Mr Heng said: "Deep-tech start-ups can be a powerful engine of innovation, either on their own, or in collaboration with large corporates in open innovation platforms.
"A vibrant innovation and enterprise ecosystem enables deep-tech innovations to be quickly brought to market, and scaled across markets globally. Enterprises can tap the R&D done here in Singapore, but also in other countries, to innovate and serve markets in Singapore and abroad."
The deep-tech industry here has to grow by having strong collaboration between local and global stakeholders, smart capital and by nurturing more talent, Mr Heng added.
To this end, SGInnovate founding chief executive Steve Leonard said the organisation would be making new investments and creating apprenticeship opportunities for students.
It will set aside places in its Summation Programme for students from National University of Singapore, Nanyang Technological University, Singapore Management University and Singapore University of Technology and Design.
BUILDING TALENT POOL
We have built up a sizeable pool of research scientists and engineers. In the coming years, we aim to grow more talent to translate our R&D ideas to marketable products and services. ''
FINANCE MINISTER HENG SWEE KEAT, on turning ideas into marketable products.
This programme for local and foreign university students features a three-to six-month internship with deep-tech companies.
There are around 20 to 30 places in each cohort.
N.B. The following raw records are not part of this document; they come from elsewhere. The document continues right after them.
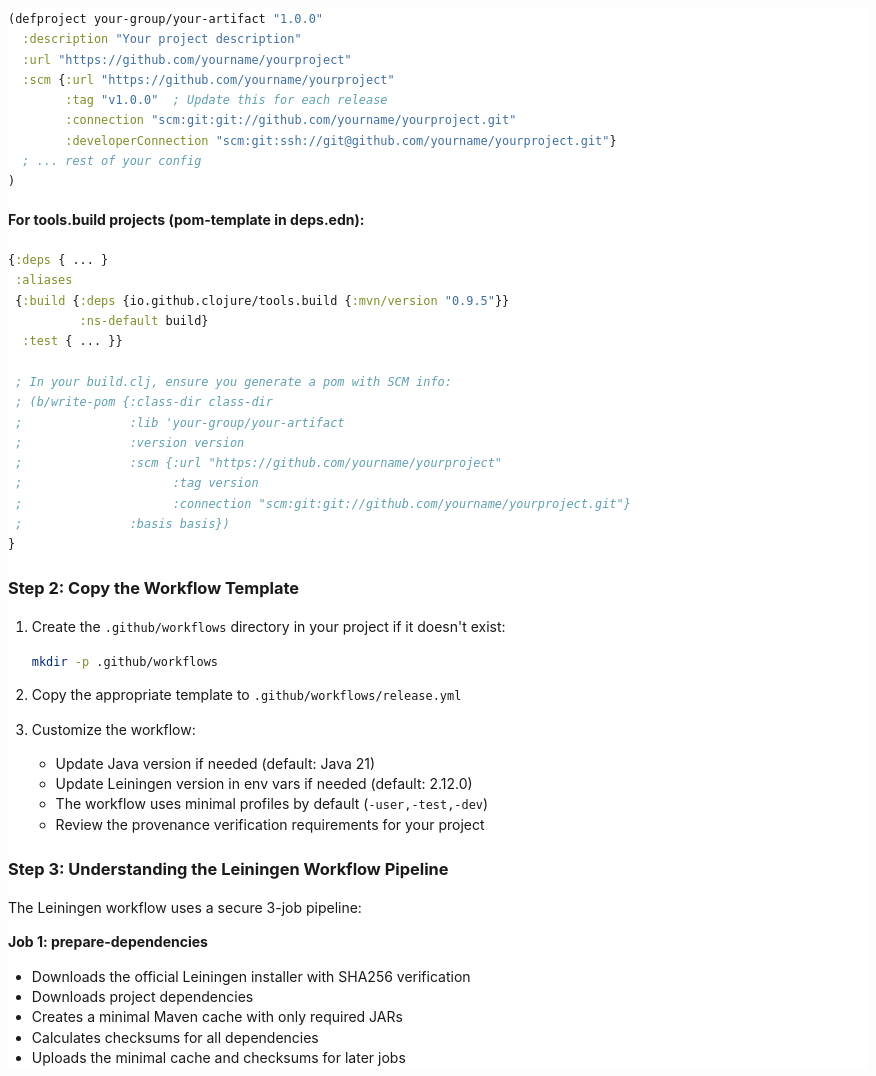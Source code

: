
 ```clojure
(defproject your-group/your-artifact "1.0.0"
  :description "Your project description"
  :url "https://github.com/yourname/yourproject"
  :scm {:url "https://github.com/yourname/yourproject"
        :tag "v1.0.0"  ; Update this for each release
        :connection "scm:git:git://github.com/yourname/yourproject.git"
        :developerConnection "scm:git:ssh://git@github.com/yourname/yourproject.git"}
  ; ... rest of your config
)
```

#### For tools.build projects (pom-template in deps.edn):

```clojure
{:deps { ... }
 :aliases
 {:build {:deps {io.github.clojure/tools.build {:mvn/version "0.9.5"}}
          :ns-default build}
  :test { ... }}
 
 ; In your build.clj, ensure you generate a pom with SCM info:
 ; (b/write-pom {:class-dir class-dir
 ;               :lib 'your-group/your-artifact
 ;               :version version
 ;               :scm {:url "https://github.com/yourname/yourproject"
 ;                     :tag version
 ;                     :connection "scm:git:git://github.com/yourname/yourproject.git"}
 ;               :basis basis})
}
```

### Step 2: Copy the Workflow Template

1. Create the `.github/workflows` directory in your project if it doesn't exist:
   ```bash
   mkdir -p .github/workflows
   ```

2. Copy the appropriate template to `.github/workflows/release.yml`

3. Customize the workflow:
   - Update Java version if needed (default: Java 21)
   - Update Leiningen version in env vars if needed (default: 2.12.0)
   - The workflow uses minimal profiles by default (`-user,-test,-dev`)
   - Review the provenance verification requirements for your project

### Step 3: Understanding the Leiningen Workflow Pipeline

The Leiningen workflow uses a secure 3-job pipeline:

**Job 1: prepare-dependencies**
- Downloads the official Leiningen installer with SHA256 verification
- Downloads project dependencies
- Creates a minimal Maven cache with only required JARs
- Calculates checksums for all dependencies
- Uploads the minimal cache and checksums for later jobs
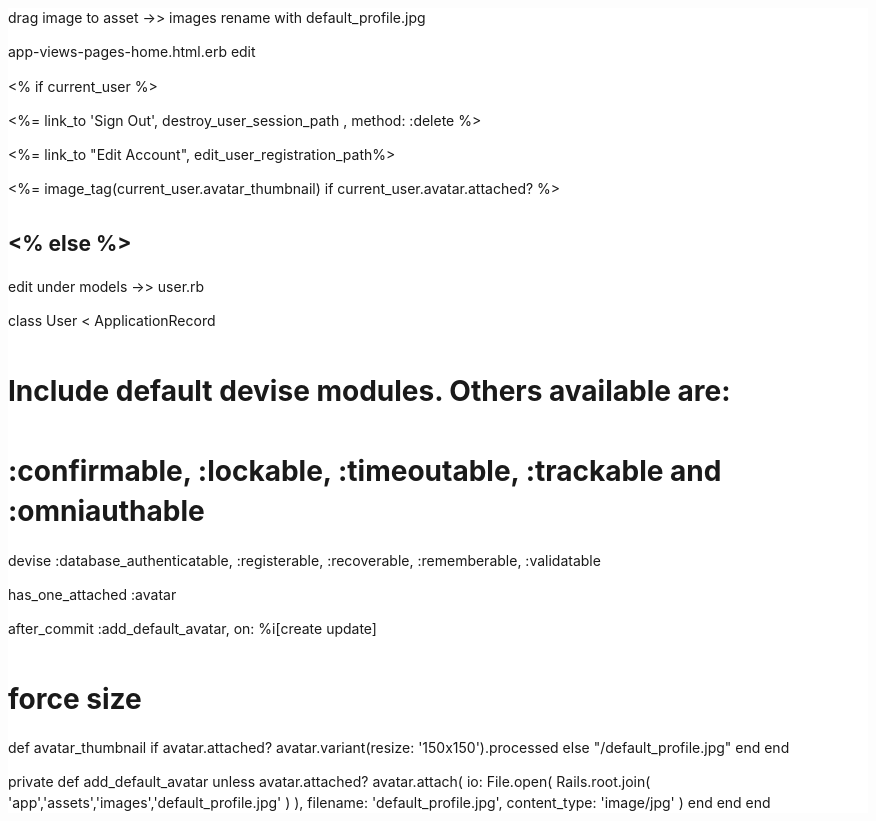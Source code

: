 drag image to 
asset ->> images 
rename with  default_profile.jpg

app-views-pages-home.html.erb
edit 

<% if current_user %>
<p>
   <%= link_to 'Sign Out', destroy_user_session_path , method: :delete %>
</p>

<p>
   <%= link_to "Edit Account", edit_user_registration_path%>
</p>

<p>
   <%= image_tag(current_user.avatar_thumbnail) if current_user.avatar.attached? %> 
</p>

<% else %>
------------------------------------------------------------

edit under
models ->> user.rb

class User < ApplicationRecord
  # Include default devise modules. Others available are:
  # :confirmable, :lockable, :timeoutable, :trackable and :omniauthable
  devise :database_authenticatable, :registerable,
         :recoverable, :rememberable, :validatable

  has_one_attached :avatar
  
  after_commit :add_default_avatar, on: %i[create update]

  # force size 
  def avatar_thumbnail
    if avatar.attached?
      avatar.variant(resize: '150x150').processed
    else
      "/default_profile.jpg"
    end
  end

  private
 def add_default_avatar
    unless avatar.attached?
      avatar.attach(
        io: File.open(
          Rails.root.join(
            'app','assets','images','default_profile.jpg'
          )
        ), filename: 'default_profile.jpg',
        content_type: 'image/jpg'
      )
    end
  end
end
It started its first run in March.
So far, 23 students have benefited from the programme.
Around 100 students have submitted applications for the third round of the programme.
Mr Heng added that talent is key in enabling innovation: "We have built up a sizeable pool of research scientists and engineers. In the coming years, we aim to grow more talent to translate our R&D ideas to marketable products and services."
The talent Singapore needs includes visionary start-up founders, skilled technologists with a deep knowledge of the science in their fields of expertise and technology leaders well versed in both business and technology.
Mr Heng said SGInnovate is looking to "create more opportunities for these talents to converge".
He said: "With this convergence of minds, I hope many more creative ideas can be turned into innovative products and services, and deep-tech start-ups from Singapore can scale and succeed in global markets."
Mr Leonard noted that the company is investing in three deep-tech start-ups that are working on "difficult and important problems".
Horizon Quantum Computing is developing new generations of tools to help software engineers build quantum-enhanced applications, while Involt is devising new energy storage cells to help reduce carbon footprint.
Portcast is building digital solutions for the logistics industry to help companies better predict global cargo flows to set prices dynamically and use their assets more efficiently.
Mr Heng said: "We are on the right path, but there is always more that we can do. I look forward to seeing many more start-ups in Singapore succeed and create a positive momentum for our efforts ahead."